Although maspin is believed to reduce the formation, development, and spread of tumors in several aggressive cancers (breast, ovarian, and head and neck cancers), it has been challenging to utilize this information and predict how cancer patients will fare with its use; the presence of maspin has been associated with both good and bad prognoses. The cause of this irregularity was considered to be based on the location of maspin within the cell, whether in the nucleus or in the cytoplasm, according to Drs. John Lewis and Ann Chambers, and their colleagues at Lawson Health Research Institute.

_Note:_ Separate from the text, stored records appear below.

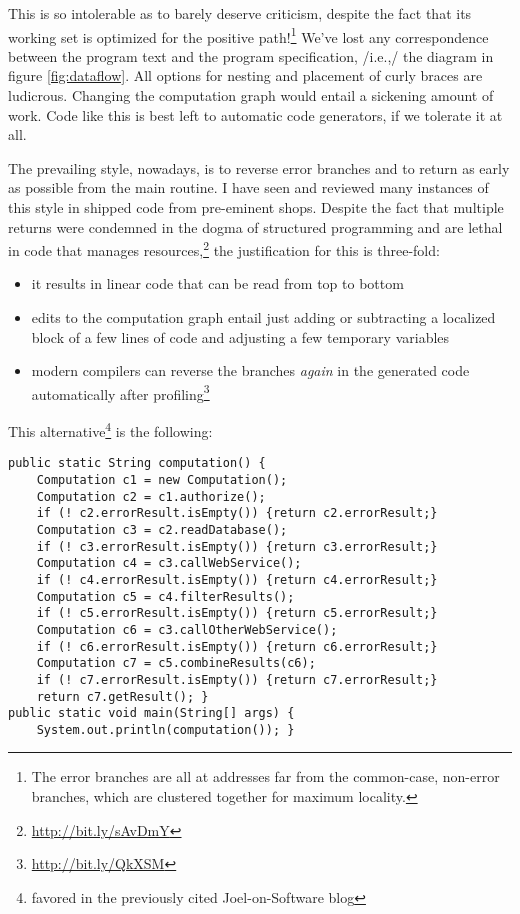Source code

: \documentclass[11pt]{article}
\begin{document}
This is so intolerable as to barely deserve criticism, despite the
fact that its working set is optimized for the positive
path!\footnote{The error branches are all at addresses far from the
   common-case, non-error branches, which are clustered together for
   maximum locality.} We've lost any correspondence between the
program text and the program specification, /i.e.,/ the diagram in
figure \ref{fig:dataflow}. All options for nesting and placement of
curly braces are ludicrous. Changing the computation graph would
entail a sickening amount of work. Code like this is best left to
automatic code generators, if we tolerate it at all.

The prevailing style, nowadays, is to reverse error branches and to
return as early as possible from the main routine. I have seen and
reviewed many instances of this style in shipped code from
pre-eminent shops. Despite the fact that multiple returns were
condemned in the dogma of structured programming and are lethal in
code that manages resources,\footnote{\url{http://bit.ly/sAvDmY}} the
justification for this is three-fold:
\begin{itemize}
\item it results in linear code that can be read from top to bottom
\item edits to the computation graph entail just adding or subtracting
a localized block of a few lines of code and adjusting a few
temporary variables
\item modern compilers can reverse the branches \emph{again} in the
generated code automatically after
profiling\footnote{\url{http://bit.ly/QkXSM}}
\end{itemize}

This alternative\footnote{favored in the previously cited
   Joel-on-Software blog} is the following:

\begin{verbatim}
public static String computation() {
    Computation c1 = new Computation();
    Computation c2 = c1.authorize();
    if (! c2.errorResult.isEmpty()) {return c2.errorResult;}
    Computation c3 = c2.readDatabase();
    if (! c3.errorResult.isEmpty()) {return c3.errorResult;}
    Computation c4 = c3.callWebService();
    if (! c4.errorResult.isEmpty()) {return c4.errorResult;}
    Computation c5 = c4.filterResults();
    if (! c5.errorResult.isEmpty()) {return c5.errorResult;}
    Computation c6 = c3.callOtherWebService();
    if (! c6.errorResult.isEmpty()) {return c6.errorResult;}
    Computation c7 = c5.combineResults(c6);
    if (! c7.errorResult.isEmpty()) {return c7.errorResult;}
    return c7.getResult(); }
public static void main(String[] args) {
    System.out.println(computation()); }
\end{verbatim}
\end{document}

To assess the effects of maspin on tumor growth and development, the team introduced 2 forms of maspin into 2 aggressive types of cancer cells: a highly invasive head and neck cancer, and a breast cancer known to spread to the lymph nodes and the lungs. One form of maspin went into the cells’ nucleus and one form was blocked from the nucleus.
Results of the study revealed, when maspin was present in the cancer cells’ nucleus, the incidence of metastasis was lowered (75% to 40%). When maspin was not established in the nucleus, its ability to halt growth was reversed and cancer cells were far more likely to spread. Therefore, cancer cells' behavior, disease aggressiveness, and patient outcomes appear to be influenced considerably by the location of maspin within the cell.